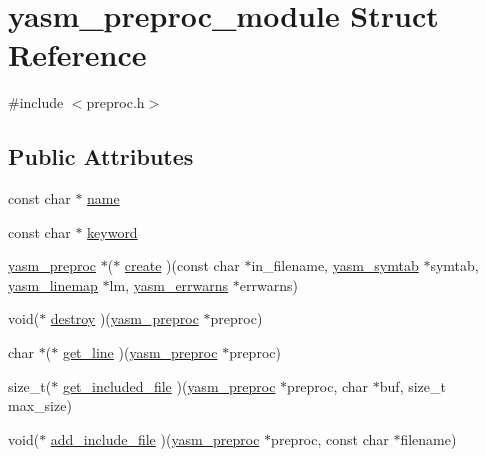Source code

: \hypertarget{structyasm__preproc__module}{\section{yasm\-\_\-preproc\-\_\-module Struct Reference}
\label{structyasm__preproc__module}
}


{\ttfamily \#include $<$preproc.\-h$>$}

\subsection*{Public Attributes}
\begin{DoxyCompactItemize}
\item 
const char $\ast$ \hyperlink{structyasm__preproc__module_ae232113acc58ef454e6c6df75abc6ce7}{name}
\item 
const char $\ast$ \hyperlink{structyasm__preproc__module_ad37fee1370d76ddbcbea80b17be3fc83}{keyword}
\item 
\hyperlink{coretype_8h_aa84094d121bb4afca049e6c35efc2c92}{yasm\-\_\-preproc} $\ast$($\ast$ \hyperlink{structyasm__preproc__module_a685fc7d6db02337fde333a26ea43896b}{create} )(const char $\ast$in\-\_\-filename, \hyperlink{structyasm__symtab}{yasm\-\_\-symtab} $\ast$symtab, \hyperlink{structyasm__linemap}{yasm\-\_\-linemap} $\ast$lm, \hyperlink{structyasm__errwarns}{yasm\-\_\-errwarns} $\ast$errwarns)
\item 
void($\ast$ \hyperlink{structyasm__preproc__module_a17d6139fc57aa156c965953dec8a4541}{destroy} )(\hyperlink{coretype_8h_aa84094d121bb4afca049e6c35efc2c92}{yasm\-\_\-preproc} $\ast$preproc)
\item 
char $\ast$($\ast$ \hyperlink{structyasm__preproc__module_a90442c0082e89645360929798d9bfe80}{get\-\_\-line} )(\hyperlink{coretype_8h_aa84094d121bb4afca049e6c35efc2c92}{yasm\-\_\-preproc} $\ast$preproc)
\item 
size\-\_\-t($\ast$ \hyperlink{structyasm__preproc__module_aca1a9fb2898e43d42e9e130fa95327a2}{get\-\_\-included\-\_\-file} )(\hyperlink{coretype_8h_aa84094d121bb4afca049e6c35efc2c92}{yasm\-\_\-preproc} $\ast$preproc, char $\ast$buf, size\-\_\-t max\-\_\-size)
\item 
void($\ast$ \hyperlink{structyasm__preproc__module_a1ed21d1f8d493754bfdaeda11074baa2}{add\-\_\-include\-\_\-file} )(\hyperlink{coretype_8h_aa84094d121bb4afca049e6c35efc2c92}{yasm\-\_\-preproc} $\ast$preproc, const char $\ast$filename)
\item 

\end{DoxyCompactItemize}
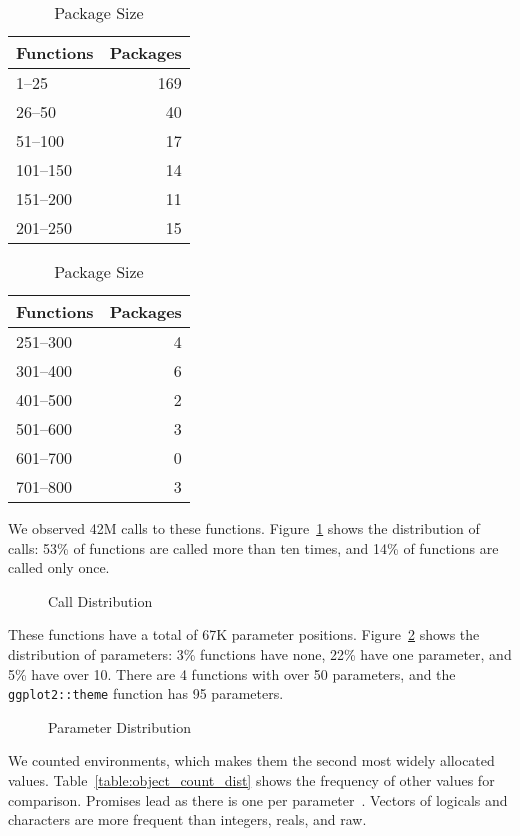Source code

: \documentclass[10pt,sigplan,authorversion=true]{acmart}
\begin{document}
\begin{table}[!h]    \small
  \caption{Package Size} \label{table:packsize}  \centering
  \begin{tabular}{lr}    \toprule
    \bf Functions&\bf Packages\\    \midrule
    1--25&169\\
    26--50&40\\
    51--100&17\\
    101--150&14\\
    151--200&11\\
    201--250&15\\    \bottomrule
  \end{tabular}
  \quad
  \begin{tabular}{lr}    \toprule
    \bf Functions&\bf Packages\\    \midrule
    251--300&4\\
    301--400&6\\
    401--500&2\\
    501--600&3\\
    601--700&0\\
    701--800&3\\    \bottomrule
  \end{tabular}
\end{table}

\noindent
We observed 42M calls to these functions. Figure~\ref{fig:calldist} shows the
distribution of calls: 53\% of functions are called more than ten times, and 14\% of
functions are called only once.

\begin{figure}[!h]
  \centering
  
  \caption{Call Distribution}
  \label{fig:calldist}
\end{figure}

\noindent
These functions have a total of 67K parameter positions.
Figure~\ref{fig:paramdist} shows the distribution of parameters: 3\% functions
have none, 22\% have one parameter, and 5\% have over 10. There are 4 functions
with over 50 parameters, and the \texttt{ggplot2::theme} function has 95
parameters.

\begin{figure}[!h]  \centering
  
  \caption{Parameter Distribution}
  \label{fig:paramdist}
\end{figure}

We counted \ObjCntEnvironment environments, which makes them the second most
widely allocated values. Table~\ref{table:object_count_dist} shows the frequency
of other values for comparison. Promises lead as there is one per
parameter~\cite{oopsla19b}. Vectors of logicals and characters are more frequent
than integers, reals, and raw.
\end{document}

· · · ·

== What the task requires ==
Wherever a line of the listing above contains the string "calls", copy that line.

== Solution to the problem ==
We observed 42M calls to these functions. Figure~\ref{fig:calldist} shows the
distribution of calls: 53\% of functions are called more than ten times, and 14\% of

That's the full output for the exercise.